In much of southern Alberta the Lower Cretaceous Basal Quartz is a complex assemblage of mostly nonmarine sandstone and mudstone. Within the study area, which is centred on Horsefly Lake and Chin Coulee pools (twp. 7–9; rge. 14-17W4), the BQ comprises a minimum of five unconformity-bounded sequences that are differentiated by a unique assemblage of attributes, including mineralogy, micro- and macroscopic sedimentological textures and structures, reservoir-quality characteristics, and production history. In stratigraphic succession, these sequences are informally termed the “A” sandstone, “weathered Horsefly” sandstone, “unweathered Horsefly” sandstone, “old BAT” sandstone, and “young BAT” sandstone.
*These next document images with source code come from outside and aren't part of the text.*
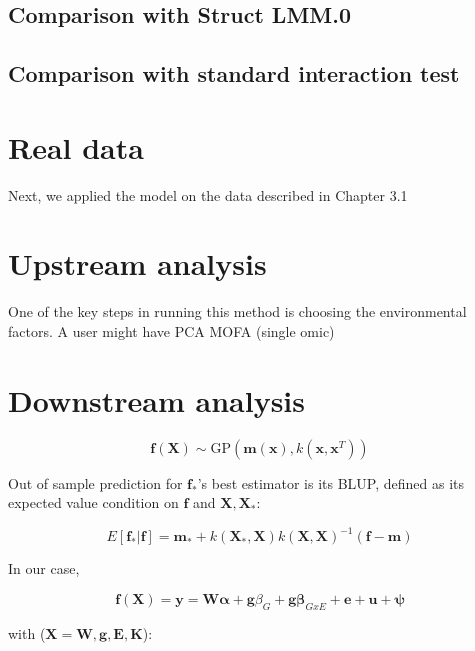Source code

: \subsection{Comparison with Struct LMM.0}

\subsection{Comparison with standard interaction test}

\section{Real data}

Next, we applied the model on the data described in Chapter 3.1

\section{Upstream analysis}

One of the key steps in running this method is choosing the environmental factors.
A user might have 
PCA
MOFA (single omic)

\section{Downstream analysis} 

\begin{equation}
    \mathbf{f}(\mathbf{X}) \sim \mathrm{GP}(\mathbf{m}(\mathbf{x}), k(\mathbf{x},\mathbf{x}^T))
\end{equation}

Out of sample prediction for $\mathbf{f}_*$'s best estimator is its BLUP, defined as its expected value condition on $\mathbf{f}$ and $\mathbf{X},\mathbf{X}_*$:

\begin{equation}
    E[\mathbf{f}_*|\mathbf{f}] = \mathbf{m}_* +k(\mathbf{X}_*,\mathbf{X})k(\mathbf{X},\mathbf{X})^{-1}(\mathbf{f}-\mathbf{m})
\end{equation}

In our case,

\begin{equation}
    \mathbf{f}(\mathbf{X}) = \mathbf{y} = \mathbf{W}\boldsymbol{\alpha}+\mathbf{g}\beta_G+\mathbf{g}\boldsymbol{\beta}_{GxE}+\mathbf{e} + \mathbf{u} + \boldsymbol{\psi}
\end{equation}

with ($\mathbf{X} = {\mathbf{W},\mathbf{g},\mathbf{E},\mathbf{K}}$):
The oldest strata consist of the “A” and “weathered Horsefly” sandstone. As a result of extensive pedogenic alteration, primary sedimentary characteristics and reservoir quality have been largely destroyed. Reservoir development in these strata is the result of diagenetic leaching, and is limited in areal extent (limited reservoirs). The younger “unweathered Horsefly” sandstone, or simply “Horsefly” sandstone, and “BAT” sandstones form the principal reservoirs in the study area. However, in spite of their different ages, a consistent vertical assemblage of lithofacies exists for each sandstone unit a braided fluvial succession several metres thick (primary reservoir strata) is overlain abruptly by a several-metre-thick meandering fluvial succession. This consistent upward change is interpreted as resulting from repetitive changes in sediment supply and its control on the nature and spatial patterns of sedimentation.

Although the Basal Quartz was deposited over about 18–32 my, it is less than ~ 25 m thick within the Chin Coulee–Horsefly Lake study area. This suggests that Basal Quartz sediment accumulated under highly accommodation-limited conditions, which in turn caused net sedimentation rates to be very low. One of the most significant consequences of this limitation was the development of a particularly complex stratigraphic succession. Because of the limited accommodation space, each unconformity-bounded succession tends to incise from a similar stratigraphic horizon, which therefore requires careful regional mapping to determine relative ages. In additon, younger stratigraphic successions eroded some or most of the commonly extensively pedogenically altered older ones. This resulted in the formation of an extremely complex succession of strata and a highly compartmentalized reservoir system.